Le temps était parfaitement splendide ce jour-là, pour la célébration de Pâques. Bellatrix était arrivée au château Malefoy, la demeure du frère aîné d'Abraxas, accompagnée de Rodolphus, Rabastan, Mérida et Arsenius. Elle était très heureuse d'être dispensée de la chasse aux œufs cette année : elle était une femme désormais, et non une enfant que l'on fait courir à travers toute la propriété après des chocolats. Alors, pendant que ses sœurs et les autres jeunes étaient en train de courir dans le jardin, Bellatrix sirotait tranquillement son champagne, à l'ombre de l'immense tente blanche dressée pour protéger le buffet du soleil.

Tout le monde s'était habillé de blanc cette année, à la demande d'Aeta Malefoy. Bellatrix avait trouvé cette idée ridicule, mais n'avait pas dérogé à la règle : elle avait revêtu une élégante robe à manches longues en coton, dont le buste était couvert de jolies broderies, avec un long jupon qui tombait en cascade sur ses jambes. Elle avait même pris la peine de porter une capeline et d'attacher ses cheveux en tresse. Ainsi vêtue, elle avait l'air de tout sauf d'une tueuse. Pourtant, pendant qu'Aeta et d'autres femmes discutaient du nouvel article de la Gazette titré « meurtre d'un journaliste : l'assassin encore en liberté », elle ne put s'empêcher de ressentir une immense fierté, et un profond amusement en sachant que la plupart des individus ici présents n'avaient aucune idée que l'assassin n'était autre que la jolie fille aînée de Cygnus Black III. Et son époux, bien sûr, même si, techniquement, c'était Bellatrix qui avait mis fin aux jours d'Edmund Allen.

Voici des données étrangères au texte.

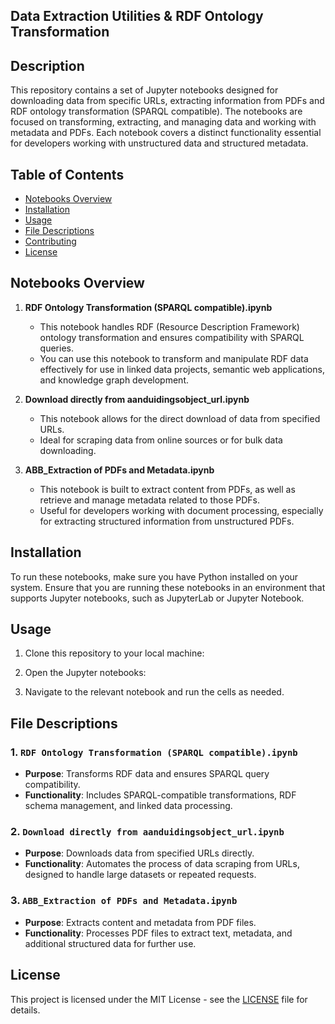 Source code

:
## Data Extraction Utilities & RDF Ontology Transformation 

## Description

This repository contains a set of Jupyter notebooks designed for downloading data from specific URLs, extracting information from PDFs and RDF ontology transformation (SPARQL compatible). The notebooks are focused on transforming, extracting, and managing data and working with metadata and PDFs. Each notebook covers a distinct functionality essential for developers working with unstructured data and structured metadata.

## Table of Contents
- [Notebooks Overview](#notebooks-overview)
- [Installation](#installation)
- [Usage](#usage)
- [File Descriptions](#file-descriptions)
- [Contributing](#contributing)
- [License](#license)

## Notebooks Overview

1. **RDF Ontology Transformation (SPARQL compatible).ipynb**
   - This notebook handles RDF (Resource Description Framework) ontology transformation and ensures compatibility with SPARQL queries.
   - You can use this notebook to transform and manipulate RDF data effectively for use in linked data projects, semantic web applications, and knowledge graph development.

2. **Download directly from aanduidingsobject_url.ipynb**
   - This notebook allows for the direct download of data from specified URLs.
   - Ideal for scraping data from online sources or for bulk data downloading.

3. **ABB_Extraction of PDFs and Metadata.ipynb**
   - This notebook is built to extract content from PDFs, as well as retrieve and manage metadata related to those PDFs.
   - Useful for developers working with document processing, especially for extracting structured information from unstructured PDFs.

## Installation

To run these notebooks, make sure you have Python installed on your system. Ensure that you are running these notebooks in an environment that supports Jupyter notebooks, such as JupyterLab or Jupyter Notebook.

## Usage

1. Clone this repository to your local machine:
  
2. Open the Jupyter notebooks: 

3. Navigate to the relevant notebook and run the cells as needed.

## File Descriptions

### 1. `RDF Ontology Transformation (SPARQL compatible).ipynb`
- **Purpose**: Transforms RDF data and ensures SPARQL query compatibility.
- **Functionality**: Includes SPARQL-compatible transformations, RDF schema management, and linked data processing.

### 2. `Download directly from aanduidingsobject_url.ipynb`
- **Purpose**: Downloads data from specified URLs directly.
- **Functionality**: Automates the process of data scraping from URLs, designed to handle large datasets or repeated requests.

### 3. `ABB_Extraction of PDFs and Metadata.ipynb`
- **Purpose**: Extracts content and metadata from PDF files.
- **Functionality**: Processes PDF files to extract text, metadata, and additional structured data for further use.


## License

This project is licensed under the MIT License - see the [LICENSE](LICENSE) file for details.
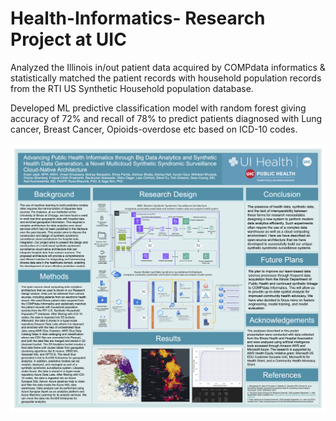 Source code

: # Health-Informatics- Research Project at UIC
Analyzed the Illinois in/out patient data acquired by COMPdata informatics & statistically matched the patient records with household population records from the RTI US Synthetic Household population database.

Developed ML predictive classification model with random forest giving accuracy of 72% and recall of 78% to predict patients diagnosed with Lung cancer, Breast Cancer, Opioids-overdose etc based on ICD-10 codes.

![Alt text describing the image](UIHealth_Research_Poster_MMLS_2023.png) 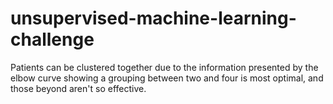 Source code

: # unsupervised-machine-learning-challenge

Patients can be clustered together due to the information presented by the elbow curve showing a grouping between two and four is most optimal, and those beyond aren't so effective.
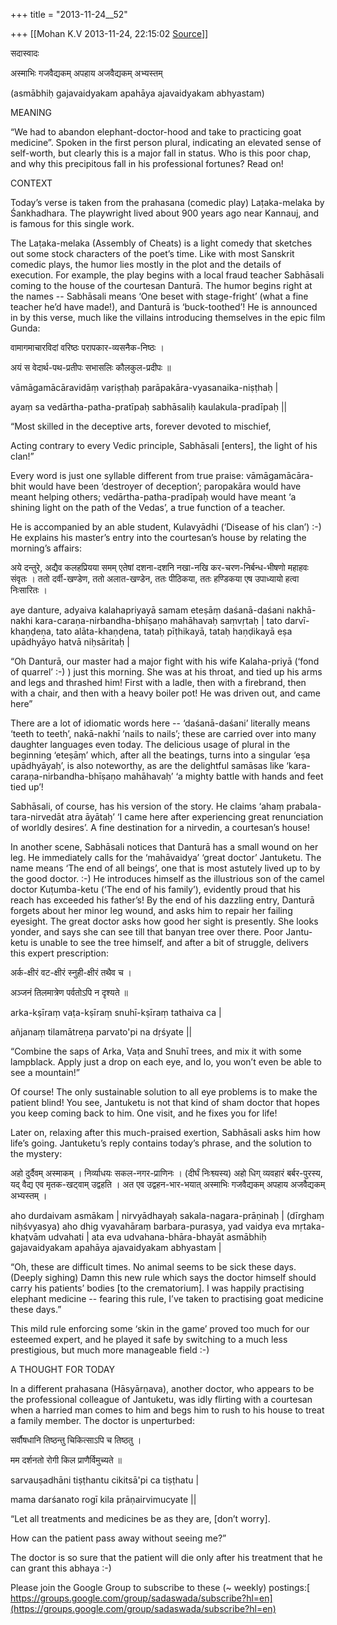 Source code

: +++
title = "2013-11-24__52"

+++
[[Mohan K.V	2013-11-24, 22:15:02 [Source](https://groups.google.com/g/sadaswada/c/dtWJjpPdkPQ)]]



सदास्वादः

  

अस्माभिः गजवैद्यकम् अपहाय अजवैद्यकम् अभ्यस्तम्

(asmābhiḥ gajavaidyakam apahāya ajavaidyakam abhyastam)

  

MEANING

  

“We had to abandon elephant-doctor-hood and take to practicing goat medicine”. Spoken in the first person plural, indicating an elevated sense of self-worth, but clearly this is a major fall in status. Who is this poor chap, and why this precipitous fall in his professional fortunes? Read on!

  

CONTEXT

  

Today’s verse is taken from the prahasana (comedic play) Laṭaka-melaka by Śankhadhara. The playwright lived about 900 years ago near Kannauj, and is famous for this single work.

  

The Laṭaka-melaka (Assembly of Cheats) is a light comedy that sketches out some stock characters of the poet’s time. Like with most Sanskrit comedic plays, the humor lies mostly in the plot and the details of execution. For example, the play begins with a local fraud teacher Sabhāsali coming to the house of the courtesan Danturā. The humor begins right at the names -- Sabhāsali means ‘One beset with stage-fright’ (what a fine teacher he’d have made!), and Danturā is ‘buck-toothed’! He is announced in by this verse, much like the villains introducing themselves in the epic film Gunda:

  

वामागमाचारविदां वरिष्ठः परापकार-व्यसनैक-निष्ठः ।

अयं स वेदार्थ-पथ-प्रतीपः सभासलिः कौलकुल-प्रदीपः ॥

vāmāgamācāravidāṃ variṣṭhaḥ parāpakāra-vyasanaika-niṣṭhaḥ \|

ayaṃ sa vedārtha-patha-pratīpaḥ sabhāsaliḥ kaulakula-pradīpaḥ \|\|

  

“Most skilled in the deceptive arts, forever devoted to mischief,

Acting contrary to every Vedic principle, Sabhāsali \[enters\], the light of his clan!”

  

Every word is just one syllable different from true praise: vāmāgamācāra-bhit would have been ‘destroyer of deception’; paropakāra would have meant helping others; vedārtha-patha-pradīpaḥ would have meant ‘a shining light on the path of the Vedas’, a true function of a teacher.

  

He is accompanied by an able student, Kulavyādhi (‘Disease of his clan’) :-) He explains his master’s entry into the courtesan’s house by relating the morning’s affairs:

  

अये दन्तुरे, अद्यैव कलहप्रियया समम् एतेषां दशना-दशनि नखा-नखि कर-चरण-निर्बन्ध-भीषणो महाहवः संवृतः । ततो दर्वी-खण्डेण, ततो अलात-खण्डेन, ततः पीठिकया, ततः हण्डिकया एष उपाध्यायो हत्वा निःसारितः ।

aye danture, adyaiva kalahapriyayā samam eteṣāṃ daśanā-daśani nakhā-nakhi kara-caraṇa-nirbandha-bhīṣaṇo mahāhavaḥ saṃvṛtaḥ \| tato darvī-khaṇḍeṇa, tato alāta-khaṇḍena, tataḥ pīṭhikayā, tataḥ haṇḍikayā eṣa upādhyāyo hatvā niḥsāritaḥ \|

  

“Oh Danturā, our master had a major fight with his wife Kalaha-priyā (‘fond of quarrel’ :-) ) just this morning. She was at his throat, and tied up his arms and legs and thrashed him! First with a ladle, then with a firebrand, then with a chair, and then with a heavy boiler pot! He was driven out, and came here”

  

There are a lot of idiomatic words here -- ‘daśanā-daśani’ literally means ‘teeth to teeth’, nakā-nakhī ‘nails to nails’; these are carried over into many daughter languages even today. The delicious usage of plural in the beginning ‘eteṣāṃ’ which, after all the beatings, turns into a singular ‘eṣa upādhyāyaḥ’, is also noteworthy, as are the delightful samāsas like ‘kara-caraṇa-nirbandha-bhīṣaṇo mahāhavaḥ’ ‘a mighty battle with hands and feet tied up’!

  

Sabhāsali, of course, has his version of the story. He claims ‘ahaṃ prabala-tara-nirvedāt atra āyātaḥ’ ‘I came here after experiencing great renunciation of worldly desires’. A fine destination for a nirvedin, a courtesan’s house!

  

In another scene, Sabhāsali notices that Danturā has a small wound on her leg. He immediately calls for the ‘mahāvaidya’ ‘great doctor’ Jantuketu. The name means ‘The end of all beings’, one that is most astutely lived up to by the good doctor. :-) He introduces himself as the illustrious son of the camel doctor Kuṭumba-ketu (‘The end of his family’), evidently proud that his reach has exceeded his father’s! By the end of his dazzling entry, Danturā forgets about her minor leg wound, and asks him to repair her failing eyesight. The great doctor asks how good her sight is presently. She looks yonder, and says she can see till that banyan tree over there. Poor Jantu-ketu is unable to see the tree himself, and after a bit of struggle, delivers this expert prescription:

  

अर्क-क्षीरं वट-क्षीरं स्नुही-क्षीरं तथैव च ।

अञ्जनं तिलमात्रेण पर्वतोऽपि न दृश्यते ॥

arka-kṣīraṃ vaṭa-kṣīraṃ snuhī-kṣīraṃ tathaiva ca \|

añjanaṃ tilamātreṇa parvato'pi na dṛśyate \|\|

  

“Combine the saps of Arka, Vaṭa and Snuhī trees, and mix it with some lampblack. Apply just a drop on each eye, and lo, you won’t even be able to see a mountain!”

  

Of course! The only sustainable solution to all eye problems is to make the patient blind! You see, Jantuketu is not that kind of sham doctor that hopes you keep coming back to him. One visit, and he fixes you for life!

  

Later on, relaxing after this much-praised exertion, Sabhāsali asks him how life’s going. Jantuketu’s reply contains today’s phrase, and the solution to the mystery:

  

अहो दुर्दैवम् अस्माकम् । निर्व्याधयः सकल-नगर-प्राणिनः । (दीर्घं निःश्व्यस्य) अहो धिग् व्यवहारं बर्बर-पुरस्य, यद् वैद्य एव मृतक-खट्वाम् उद्वहति । अत एव उद्वहन-भार-भयात् अस्माभिः गजवैद्यकम् अपहाय अजवैद्यकम् अभ्यस्तम् ।

aho durdaivam asmākam \| nirvyādhayaḥ sakala-nagara-prāṇinaḥ \| (dīrghaṃ niḥśvyasya) aho dhig vyavahāraṃ barbara-purasya, yad vaidya eva mṛtaka-khaṭvām udvahati \| ata eva udvahana-bhāra-bhayāt asmābhiḥ gajavaidyakam apahāya ajavaidyakam abhyastam \|

  

“Oh, these are difficult times. No animal seems to be sick these days. (Deeply sighing) Damn this new rule which says the doctor himself should carry his patients’ bodies \[to the crematorium\]. I was happily practising elephant medicine -- fearing this rule, I’ve taken to practising goat medicine these days.”

  

This mild rule enforcing some ‘skin in the game’ proved too much for our esteemed expert, and he played it safe by switching to a much less prestigious, but much more manageable field :-)

  

A THOUGHT FOR TODAY

  

In a different prahasana (Hāsyārṇava), another doctor, who appears to be the professional colleague of Jantuketu, was idly flirting with a courtesan when a harried man comes to him and begs him to rush to his house to treat a family member. The doctor is unperturbed:

  

सर्वौषधानि तिष्ठन्तु चिकित्साऽपि च तिष्ठतु ।

मम दर्शनतो रोगी किल प्राणैर्विमुच्यते ॥

sarvauṣadhāni tiṣṭhantu cikitsā'pi ca tiṣṭhatu \|

mama darśanato rogī kila prāṇairvimucyate \|\|

  

“Let all treatments and medicines be as they are, \[don’t worry\].

How can the patient pass away without seeing me?”

  

The doctor is so sure that the patient will die only after his treatment that he can grant this abhaya :-)

Please join the Google Group to subscribe to these (\~ weekly) postings:[ https://groups.google.com/group/sadaswada/subscribe?hl=en](https://groups.google.com/group/sadaswada/subscribe?hl=en)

- J'espère qu'ils ne trouveront jamais l'assassin, fit une sorcière qui portait une affreuse cape au motif fleuri. Ce sang de bourbe n'a eu que ce qu'il méritait. Qualifier nos valeurs d'archaïque, nous appeler « pseudo élite »... je ne veux pas savoir si Vous-Savez-Qui est derrière cette affaire, mais s'il l'est, il a mon entier soutien.
- Ils agissent comme si les disparitions étaient une mauvaise chose... il faut savoir faire le tri parfois ! moi je dis : mieux vaut prévenir que guérir ! Laissez trop de sangs de bourbes infester notre société, et bientôt il n'y aura plus un seul sorcier qui descendra de véritables familles sorcières. Ces sangs de bourbe sont des voleurs de magie, et ce qui leur arrive n'est que justice rendue. S'ils ne se sentent pas en sécurité ici ; qu'ils rentrent chez-eux, personne ne les retient ! s'exclama une autre.
- Si seulement tout le monde pouvait penser comme nous, la vie serait tellement plus simple, renchérit une troisième. Mais voyez le gouvernement qu'on a ! Jenkins qui soutient les Cracmols et autres nuisibles... une honte. J'ai entendu qu'elle souhaite renforcer les pouvoirs des aurors...elle veut absolument mettre fin à la série d'attaque contre les sangs de bourbes. Paraît-il qu'elle songe même à autoriser l'usage des impardonnables par les aurors pour appréhender les éventuels « meurtriers ». Et on parle de justice ! c'est complètement insensé.
- Eugénia, intervint une dernière, tu sais très bien qu'elle ne pourra jamais faire cela. Et puis, ce n'est pas comme si les aurors étaient entraînés à lancer de tels sortilèges. La plupart n'ont aucune connaissance en magie noire, ils n'auront aucune chance s'ils se retrouvent face à l'un des nôtres. Moi j'ai confiance en l'avenir, et je sais que Vous-Savez-Qui, s'il est réellement la cause des événements récents, saura prendre notre pays en mains. Les choses sont bien parties, ne trouvez-vous pas ? Cela fait plus d'un an que ça dure, et personne ne s'est retrouvé à Azkaban. Croyez-moi : les choses vont bientôt changer, et pour le mieux !

Si Bellatrix avait été plus sensible, une larme d'émotion aurait peut-être roulé le long de sa joue. Les mots qu'elle venait d'entendre lui réchauffait le cœur et emplissait son âme d'une fierté sans nom. Elle était si excitée d'assister à une telle conversation qu'elle se trouva dans le besoin d'aller se rafraichir. Le champagne avait beau être soigneusement disposé dans des sceaux remplis de glaces enchantées pour ne pas fondre, c'est d'un bon coup d'eau sur le visage dont elle avait besoin. Aussi, elle s'excusa auprès de Mérida et Arsenius, et s'éclipsa.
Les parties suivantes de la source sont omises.